= EXERCISE DIRECTIONS =
The response should contain only those lines of the entries below that include the string "thread".
*** Begin section ***
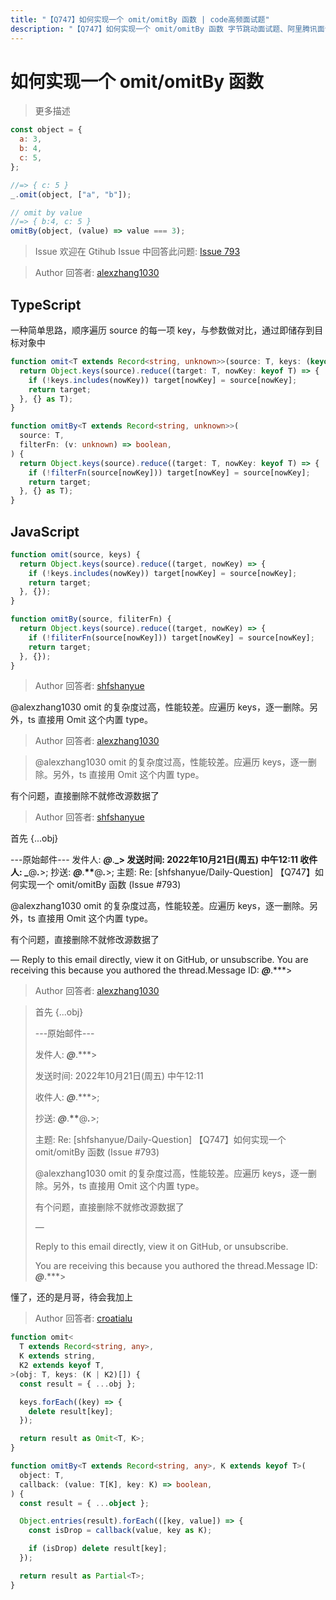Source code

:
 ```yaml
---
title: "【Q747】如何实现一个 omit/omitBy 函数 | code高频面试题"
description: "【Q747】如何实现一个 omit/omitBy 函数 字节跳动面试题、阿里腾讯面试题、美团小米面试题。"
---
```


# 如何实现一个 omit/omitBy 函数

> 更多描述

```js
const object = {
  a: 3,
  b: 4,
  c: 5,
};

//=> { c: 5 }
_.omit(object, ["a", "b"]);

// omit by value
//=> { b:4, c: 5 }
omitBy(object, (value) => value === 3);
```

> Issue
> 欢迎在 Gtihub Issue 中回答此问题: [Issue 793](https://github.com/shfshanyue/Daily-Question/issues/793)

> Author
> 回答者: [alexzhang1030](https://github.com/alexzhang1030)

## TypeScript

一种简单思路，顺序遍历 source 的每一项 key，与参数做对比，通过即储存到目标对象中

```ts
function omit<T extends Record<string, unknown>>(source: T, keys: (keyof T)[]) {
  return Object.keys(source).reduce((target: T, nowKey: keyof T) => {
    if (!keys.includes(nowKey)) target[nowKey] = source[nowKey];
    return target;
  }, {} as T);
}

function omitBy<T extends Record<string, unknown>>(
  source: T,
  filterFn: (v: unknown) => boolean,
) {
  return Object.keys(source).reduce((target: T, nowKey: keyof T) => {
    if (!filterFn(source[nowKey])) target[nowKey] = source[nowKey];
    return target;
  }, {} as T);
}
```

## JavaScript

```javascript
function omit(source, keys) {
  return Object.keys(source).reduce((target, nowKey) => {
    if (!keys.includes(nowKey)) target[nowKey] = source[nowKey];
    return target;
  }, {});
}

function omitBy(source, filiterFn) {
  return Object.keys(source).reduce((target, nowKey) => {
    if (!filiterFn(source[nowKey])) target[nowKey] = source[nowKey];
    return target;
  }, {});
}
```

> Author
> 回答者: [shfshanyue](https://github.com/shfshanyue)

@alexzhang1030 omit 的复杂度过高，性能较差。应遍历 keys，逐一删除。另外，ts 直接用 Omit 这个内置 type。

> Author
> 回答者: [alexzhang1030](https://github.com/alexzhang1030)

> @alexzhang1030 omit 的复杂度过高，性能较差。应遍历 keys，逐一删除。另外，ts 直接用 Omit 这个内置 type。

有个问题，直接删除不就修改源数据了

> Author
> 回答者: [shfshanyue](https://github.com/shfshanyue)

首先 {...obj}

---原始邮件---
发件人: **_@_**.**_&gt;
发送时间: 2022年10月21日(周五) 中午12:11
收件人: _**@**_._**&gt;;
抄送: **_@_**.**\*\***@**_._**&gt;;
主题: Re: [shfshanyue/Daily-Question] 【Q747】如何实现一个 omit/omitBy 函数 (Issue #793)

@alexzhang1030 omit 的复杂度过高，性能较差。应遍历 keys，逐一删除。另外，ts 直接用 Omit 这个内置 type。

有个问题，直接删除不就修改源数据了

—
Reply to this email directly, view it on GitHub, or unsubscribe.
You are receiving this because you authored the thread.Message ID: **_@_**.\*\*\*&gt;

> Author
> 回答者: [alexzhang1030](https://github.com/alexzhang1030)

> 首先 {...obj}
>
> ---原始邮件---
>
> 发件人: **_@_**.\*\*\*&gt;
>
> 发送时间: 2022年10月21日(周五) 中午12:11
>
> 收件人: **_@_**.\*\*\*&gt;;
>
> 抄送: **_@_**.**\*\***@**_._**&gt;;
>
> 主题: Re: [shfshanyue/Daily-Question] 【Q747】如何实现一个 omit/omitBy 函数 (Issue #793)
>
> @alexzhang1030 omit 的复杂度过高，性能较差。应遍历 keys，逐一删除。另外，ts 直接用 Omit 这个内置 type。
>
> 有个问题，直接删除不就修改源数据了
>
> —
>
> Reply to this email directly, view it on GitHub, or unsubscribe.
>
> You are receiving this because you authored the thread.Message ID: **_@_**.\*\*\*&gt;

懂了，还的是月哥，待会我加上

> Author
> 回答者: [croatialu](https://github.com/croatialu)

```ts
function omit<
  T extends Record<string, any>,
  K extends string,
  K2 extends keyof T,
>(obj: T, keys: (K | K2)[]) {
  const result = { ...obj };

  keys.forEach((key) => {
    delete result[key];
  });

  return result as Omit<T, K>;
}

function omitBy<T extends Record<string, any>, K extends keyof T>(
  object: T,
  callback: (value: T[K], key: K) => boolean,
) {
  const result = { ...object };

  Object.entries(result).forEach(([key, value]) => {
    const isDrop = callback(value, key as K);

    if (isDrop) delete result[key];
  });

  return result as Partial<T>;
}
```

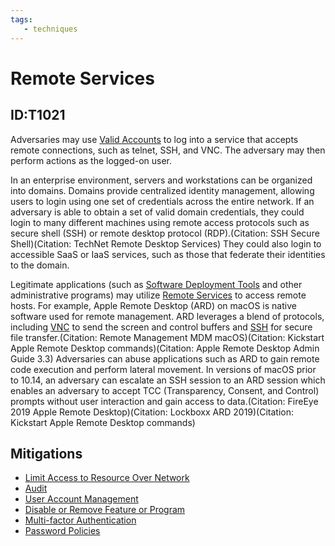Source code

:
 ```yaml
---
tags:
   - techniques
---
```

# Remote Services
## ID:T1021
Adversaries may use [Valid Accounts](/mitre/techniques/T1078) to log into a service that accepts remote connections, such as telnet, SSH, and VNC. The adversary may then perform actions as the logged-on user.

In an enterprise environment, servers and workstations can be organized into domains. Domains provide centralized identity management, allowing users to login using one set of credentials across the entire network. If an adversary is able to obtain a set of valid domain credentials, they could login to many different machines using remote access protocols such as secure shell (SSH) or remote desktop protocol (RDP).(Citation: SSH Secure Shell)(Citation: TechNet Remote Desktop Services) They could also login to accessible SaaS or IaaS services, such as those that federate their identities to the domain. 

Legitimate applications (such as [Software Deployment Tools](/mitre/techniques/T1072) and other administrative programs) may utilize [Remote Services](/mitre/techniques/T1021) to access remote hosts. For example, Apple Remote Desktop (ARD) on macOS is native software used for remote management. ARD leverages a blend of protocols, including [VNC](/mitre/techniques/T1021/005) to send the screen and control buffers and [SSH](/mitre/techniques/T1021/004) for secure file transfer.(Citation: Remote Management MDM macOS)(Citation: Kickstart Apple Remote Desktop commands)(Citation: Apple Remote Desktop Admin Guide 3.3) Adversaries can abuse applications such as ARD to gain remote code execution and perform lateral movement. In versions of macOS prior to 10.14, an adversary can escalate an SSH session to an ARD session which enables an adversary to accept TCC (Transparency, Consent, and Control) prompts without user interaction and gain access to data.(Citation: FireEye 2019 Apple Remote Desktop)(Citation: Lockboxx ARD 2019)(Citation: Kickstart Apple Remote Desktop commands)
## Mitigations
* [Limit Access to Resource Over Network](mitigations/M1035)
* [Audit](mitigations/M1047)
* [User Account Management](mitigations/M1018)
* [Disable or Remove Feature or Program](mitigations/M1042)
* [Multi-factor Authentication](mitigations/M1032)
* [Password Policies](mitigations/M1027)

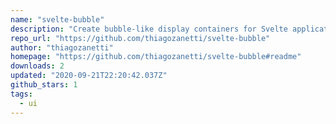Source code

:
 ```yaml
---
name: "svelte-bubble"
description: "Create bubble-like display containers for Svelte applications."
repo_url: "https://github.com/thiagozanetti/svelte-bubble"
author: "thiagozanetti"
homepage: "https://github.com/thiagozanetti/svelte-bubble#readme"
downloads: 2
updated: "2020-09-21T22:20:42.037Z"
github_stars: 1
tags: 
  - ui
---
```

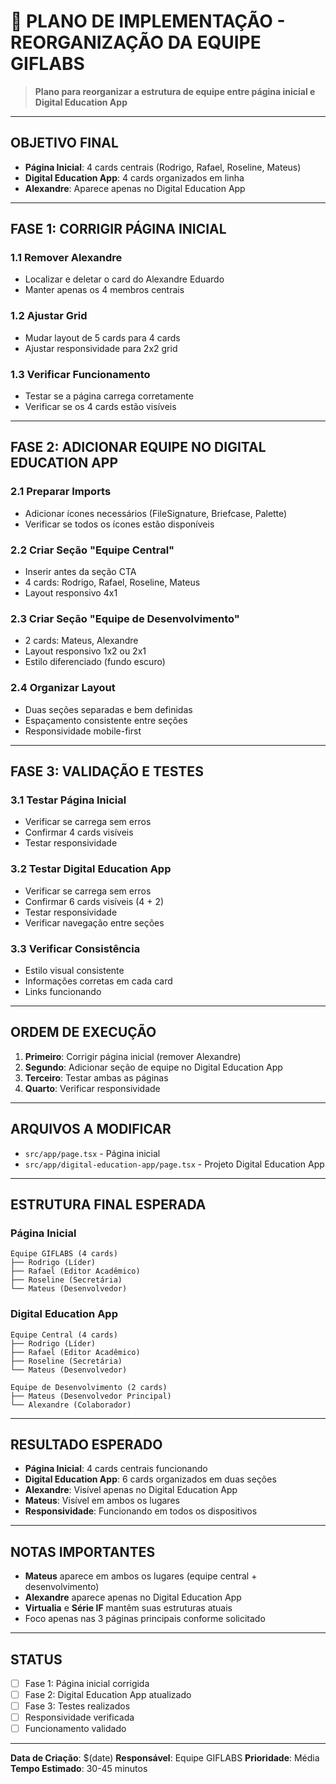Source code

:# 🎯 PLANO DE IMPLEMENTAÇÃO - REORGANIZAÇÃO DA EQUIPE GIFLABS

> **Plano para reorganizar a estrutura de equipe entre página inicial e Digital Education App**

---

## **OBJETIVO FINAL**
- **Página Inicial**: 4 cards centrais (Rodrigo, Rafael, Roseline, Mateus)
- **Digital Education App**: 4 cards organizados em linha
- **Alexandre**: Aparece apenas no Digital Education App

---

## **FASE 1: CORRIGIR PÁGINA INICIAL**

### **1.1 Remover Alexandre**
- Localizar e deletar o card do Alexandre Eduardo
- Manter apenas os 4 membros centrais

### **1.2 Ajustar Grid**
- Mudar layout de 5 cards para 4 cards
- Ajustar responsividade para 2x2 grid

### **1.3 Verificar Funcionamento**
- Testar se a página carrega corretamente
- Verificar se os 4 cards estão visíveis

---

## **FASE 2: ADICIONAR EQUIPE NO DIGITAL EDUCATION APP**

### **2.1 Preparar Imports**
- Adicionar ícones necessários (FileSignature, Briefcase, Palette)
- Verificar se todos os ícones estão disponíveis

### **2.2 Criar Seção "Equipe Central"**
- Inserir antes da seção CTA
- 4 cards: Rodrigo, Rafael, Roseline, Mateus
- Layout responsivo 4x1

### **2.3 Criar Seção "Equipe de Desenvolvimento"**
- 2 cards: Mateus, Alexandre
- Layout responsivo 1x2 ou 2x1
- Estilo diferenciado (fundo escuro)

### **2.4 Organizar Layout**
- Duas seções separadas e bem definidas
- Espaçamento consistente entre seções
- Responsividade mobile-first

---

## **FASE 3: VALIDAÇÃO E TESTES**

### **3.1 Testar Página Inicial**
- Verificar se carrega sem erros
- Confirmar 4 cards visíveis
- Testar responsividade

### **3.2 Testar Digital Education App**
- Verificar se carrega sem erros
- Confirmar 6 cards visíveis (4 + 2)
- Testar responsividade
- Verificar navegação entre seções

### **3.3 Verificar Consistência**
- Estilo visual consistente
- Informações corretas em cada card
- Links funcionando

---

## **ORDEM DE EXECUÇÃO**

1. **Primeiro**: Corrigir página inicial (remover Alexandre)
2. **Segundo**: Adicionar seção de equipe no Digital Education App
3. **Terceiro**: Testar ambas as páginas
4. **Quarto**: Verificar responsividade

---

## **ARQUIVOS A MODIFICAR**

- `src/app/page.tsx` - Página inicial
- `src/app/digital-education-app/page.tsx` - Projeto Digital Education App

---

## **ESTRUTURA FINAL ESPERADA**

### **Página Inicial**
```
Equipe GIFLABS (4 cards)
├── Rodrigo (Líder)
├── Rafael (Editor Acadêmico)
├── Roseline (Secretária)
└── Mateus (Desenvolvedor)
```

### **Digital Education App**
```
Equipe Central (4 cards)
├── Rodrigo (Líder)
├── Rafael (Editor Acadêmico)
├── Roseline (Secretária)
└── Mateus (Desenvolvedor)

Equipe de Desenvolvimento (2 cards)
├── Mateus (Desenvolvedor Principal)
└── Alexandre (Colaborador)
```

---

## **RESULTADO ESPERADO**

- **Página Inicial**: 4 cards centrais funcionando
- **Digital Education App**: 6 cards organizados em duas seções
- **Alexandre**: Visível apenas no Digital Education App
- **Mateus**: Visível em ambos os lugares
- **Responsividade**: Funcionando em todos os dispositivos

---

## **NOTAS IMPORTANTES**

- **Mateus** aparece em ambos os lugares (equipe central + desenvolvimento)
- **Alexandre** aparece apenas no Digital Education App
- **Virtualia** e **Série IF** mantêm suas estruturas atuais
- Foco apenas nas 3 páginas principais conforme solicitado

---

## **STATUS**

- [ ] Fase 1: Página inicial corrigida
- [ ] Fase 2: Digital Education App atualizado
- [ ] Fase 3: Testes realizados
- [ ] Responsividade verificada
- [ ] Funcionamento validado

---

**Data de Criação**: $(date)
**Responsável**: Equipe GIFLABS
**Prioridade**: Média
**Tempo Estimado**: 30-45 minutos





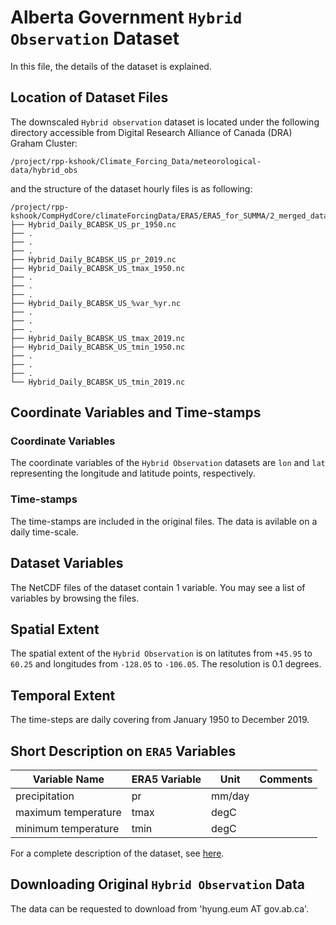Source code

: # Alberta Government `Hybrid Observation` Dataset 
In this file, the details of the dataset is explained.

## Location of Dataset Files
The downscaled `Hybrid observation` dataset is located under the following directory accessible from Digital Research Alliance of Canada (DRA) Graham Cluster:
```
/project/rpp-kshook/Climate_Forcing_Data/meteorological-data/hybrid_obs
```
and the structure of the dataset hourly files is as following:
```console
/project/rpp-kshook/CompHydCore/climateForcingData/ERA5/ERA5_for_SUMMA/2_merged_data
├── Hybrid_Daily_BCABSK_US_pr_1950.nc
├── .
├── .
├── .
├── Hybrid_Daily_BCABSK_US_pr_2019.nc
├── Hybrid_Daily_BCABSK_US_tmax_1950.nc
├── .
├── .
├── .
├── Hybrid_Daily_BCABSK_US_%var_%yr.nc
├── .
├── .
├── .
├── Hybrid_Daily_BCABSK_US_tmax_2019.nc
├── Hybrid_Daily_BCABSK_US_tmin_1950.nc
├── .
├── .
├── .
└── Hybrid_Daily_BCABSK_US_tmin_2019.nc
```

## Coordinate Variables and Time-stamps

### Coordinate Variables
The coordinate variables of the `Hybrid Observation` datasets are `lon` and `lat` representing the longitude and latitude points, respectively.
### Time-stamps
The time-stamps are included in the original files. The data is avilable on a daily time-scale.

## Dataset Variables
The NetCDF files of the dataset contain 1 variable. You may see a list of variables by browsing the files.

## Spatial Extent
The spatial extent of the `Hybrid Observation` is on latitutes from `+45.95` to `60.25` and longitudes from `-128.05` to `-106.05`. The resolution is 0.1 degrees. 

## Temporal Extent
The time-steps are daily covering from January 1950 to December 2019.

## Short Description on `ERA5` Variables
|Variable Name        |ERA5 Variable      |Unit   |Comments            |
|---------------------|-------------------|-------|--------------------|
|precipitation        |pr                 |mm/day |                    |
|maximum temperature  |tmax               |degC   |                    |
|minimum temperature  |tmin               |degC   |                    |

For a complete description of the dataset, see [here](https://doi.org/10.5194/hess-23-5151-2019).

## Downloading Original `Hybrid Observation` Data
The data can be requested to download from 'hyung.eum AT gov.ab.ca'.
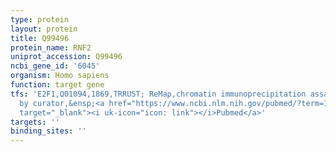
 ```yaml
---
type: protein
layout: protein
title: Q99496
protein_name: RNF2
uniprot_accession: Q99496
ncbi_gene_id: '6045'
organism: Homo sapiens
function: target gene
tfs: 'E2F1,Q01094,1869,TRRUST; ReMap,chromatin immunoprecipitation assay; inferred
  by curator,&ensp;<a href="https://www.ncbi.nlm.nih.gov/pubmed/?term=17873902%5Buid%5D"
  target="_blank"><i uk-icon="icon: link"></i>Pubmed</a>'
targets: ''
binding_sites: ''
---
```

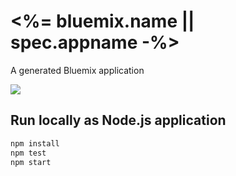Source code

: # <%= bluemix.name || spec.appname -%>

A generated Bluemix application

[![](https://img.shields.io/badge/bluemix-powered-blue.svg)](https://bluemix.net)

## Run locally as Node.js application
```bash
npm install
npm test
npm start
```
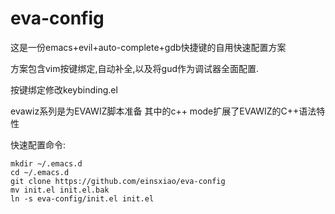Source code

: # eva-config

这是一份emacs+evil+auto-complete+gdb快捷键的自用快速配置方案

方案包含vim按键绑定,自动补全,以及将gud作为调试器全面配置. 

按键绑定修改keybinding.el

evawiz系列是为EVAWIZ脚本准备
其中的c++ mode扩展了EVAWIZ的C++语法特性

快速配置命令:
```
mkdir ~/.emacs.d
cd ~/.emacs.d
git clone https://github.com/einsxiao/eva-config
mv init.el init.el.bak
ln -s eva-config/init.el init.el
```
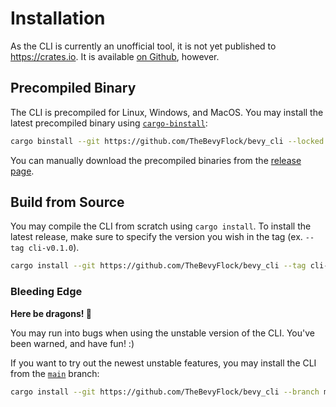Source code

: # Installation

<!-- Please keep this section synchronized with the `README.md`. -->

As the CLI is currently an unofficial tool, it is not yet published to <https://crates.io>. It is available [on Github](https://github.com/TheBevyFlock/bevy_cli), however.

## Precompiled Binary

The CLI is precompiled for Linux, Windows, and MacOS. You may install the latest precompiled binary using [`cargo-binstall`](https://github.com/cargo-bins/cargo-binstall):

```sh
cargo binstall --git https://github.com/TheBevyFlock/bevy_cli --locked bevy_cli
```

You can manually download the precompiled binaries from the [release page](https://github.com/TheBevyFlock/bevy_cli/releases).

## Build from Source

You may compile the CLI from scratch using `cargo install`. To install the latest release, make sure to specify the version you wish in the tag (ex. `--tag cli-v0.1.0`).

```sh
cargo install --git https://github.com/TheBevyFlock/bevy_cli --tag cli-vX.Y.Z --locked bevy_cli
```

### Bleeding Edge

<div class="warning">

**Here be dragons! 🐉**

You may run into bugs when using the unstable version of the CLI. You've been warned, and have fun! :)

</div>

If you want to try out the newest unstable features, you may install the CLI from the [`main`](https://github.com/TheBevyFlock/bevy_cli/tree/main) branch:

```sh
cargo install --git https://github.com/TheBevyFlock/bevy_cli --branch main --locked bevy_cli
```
*** End section ***
= WORKED SOLUTION =
You are receiving this because you authored the thread.Message ID: **_@_**.\*\*\*&gt;
> You are receiving this because you authored the thread.Message ID: **_@_**.\*\*\*&gt;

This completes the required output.